The investor still has control of the franchise, except that they have received a significant tax deduction for the investment.
Using tax deductions to encourage people to invest in new businesses will have a knock-on effect of stimulating growth in jobs and the economy. This is particularly beneficial for asset rental businesses such as car fleets used for either car rental or Uber-type businesses.
Sacks says while one can predict the cash flow from an asset rental business, typically these are lower-risk, lower-return investments.
However, by providing the tax deduction, the net effect to the investor is to boost the internal rate of return by an additional 9%, assuming a personal tax rate of 45%.
Student and hotel accommodation are another popular form of venture capital companies. Sacks has created a student accommodation and hotel fund through which investors can buy a unit in a development, benefit from the rental income and are able to write off the initial investment against their income.
There are costs in using a VCC, so you need to take these into account. Jaltech charges 4% of funds invested in the 12J. That means that instead of receiving a 45% tax deduction, the investor receives 41%.
There is also a 1.5% fee on funds under management per year. For an investment of R1 million, there would be an annual fee of R15 000.

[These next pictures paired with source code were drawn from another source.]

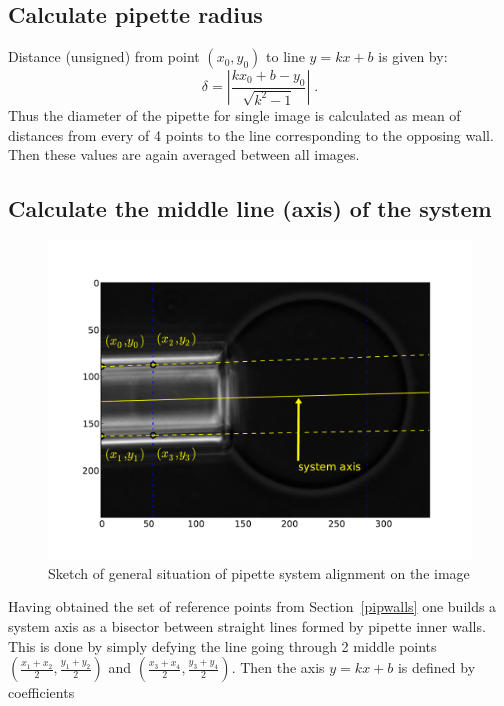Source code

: \subsection{Calculate pipette radius}\label{calcpiprad}

Distance (unsigned) from point $\left(x_0,y_0\right)$ to line $y=kx+b$ is given by:
\begin{equation}
	\delta = \left|\frac{kx_0+b-y_0}{\sqrt{k^2-1}}\right|\;.
	\label{eq:pointtoline}
\end{equation}
Thus the diameter of the pipette for single image is calculated as mean of distances from every of 4 points to the line corresponding to the opposing wall. Then these values are again averaged between all images.

\subsection{Calculate the middle line (axis) of the system}\label{calcaxis}

\begin{figure}
	\includegraphics[width=\columnwidth]{figs/pipetteaxis.pdf}
 	\caption{Sketch of general situation of pipette system alignment on the image}
 	\label{fig:pipetteaxis}
\end{figure}

Having obtained the set of reference points from Section~\ref{pipwalls} one builds a system axis as a bisector between straight lines formed by pipette inner walls. This is done by simply defying the line going through 2 middle points $\left(\frac{x_1+x_2}{2}, \frac{y_1+y_2}{2}\right)$ and $\left(\frac{x_3+x_4}{2}, \frac{y_3+y_4}{2}\right)$. Then the axis $y = kx+b$ is defined by coefficients

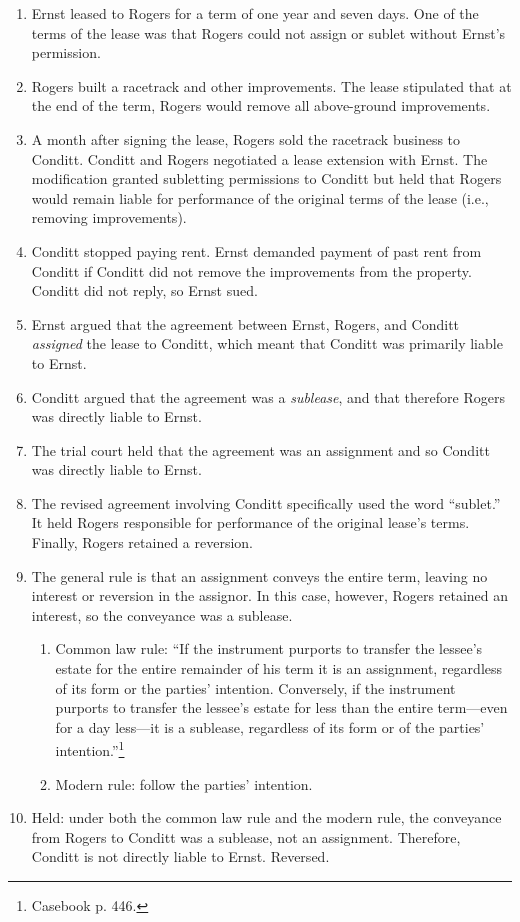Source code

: \begin{enumerate}
    \item Ernst leased to Rogers for a term of one year and seven days. One of 
    the terms of the lease was that Rogers could not assign or sublet without 
    Ernst's permission.
    \item Rogers built a racetrack and other improvements. The lease 
    stipulated that at the end of the term, Rogers would remove all 
    above-ground improvements.
    \item A month after signing the lease, Rogers sold the racetrack business 
    to Conditt. Conditt and Rogers negotiated a lease extension with Ernst. 
    The modification granted subletting permissions to Conditt but held that 
    Rogers would remain liable for performance of the original terms of the 
    lease (i.e., removing improvements).
    \item Conditt stopped paying rent. Ernst demanded payment of past rent 
    from Conditt if Conditt did not remove the improvements from the property. 
    Conditt did not reply, so Ernst sued.
    \item Ernst argued that the agreement between Ernst, Rogers, and Conditt 
    \emph{assigned} the lease to Conditt, which meant that Conditt was 
    primarily liable to Ernst.
    \item Conditt argued that the agreement was a \emph{sublease}, and that 
    therefore Rogers was directly liable to Ernst.
    \item The trial court held that the agreement was an assignment and so 
    Conditt was directly liable to Ernst.
    \item The revised agreement involving Conditt specifically used the word 
    ``sublet.'' It held Rogers responsible for performance of the original 
    lease's terms. Finally, Rogers retained a reversion.
    \item The general rule is that an assignment conveys the entire term, 
    leaving no interest or reversion in the assignor. In this case, however, 
    Rogers retained an interest, so the conveyance was a sublease.
    \begin{enumerate}
        \item Common law rule: ``If the instrument purports to transfer the 
        lessee's estate for the entire remainder of his term it is an 
        assignment, regardless of its form or the parties' intention. 
        Conversely, if the instrument purports to transfer the lessee's estate 
        for less than the entire term---even for a day less---it is a 
        sublease, regardless of its form or of the parties' 
        intention.''\footnote{Casebook p. 446.}
        \item Modern rule: follow the parties' intention.
    \end{enumerate}
    \item Held: under both the common law rule and the modern rule, the 
    conveyance from Rogers to Conditt was a sublease, not an assignment. 
    Therefore, Conditt is not directly liable to Ernst. Reversed.
\end{enumerate}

Certain businesses may not benefit from section 12J, so you need to first check that the business you wish to acquire does not contravene these rules:
- The gross value of the target company may not exceed R50 million;
- It may not earn more than 20% of its income from investment income;
- The majority of its trade must be within South Africa;
- In terms of immovable property, only hotels, serviced apartments, holiday homes and student residences are allowed;
- The financial services sector, or any trade in financial or advisory services, is not included, except for investing in technology within this sector; and
- No trade is allowed in respect of gambling, liquor, tobacco, arms or ammunition.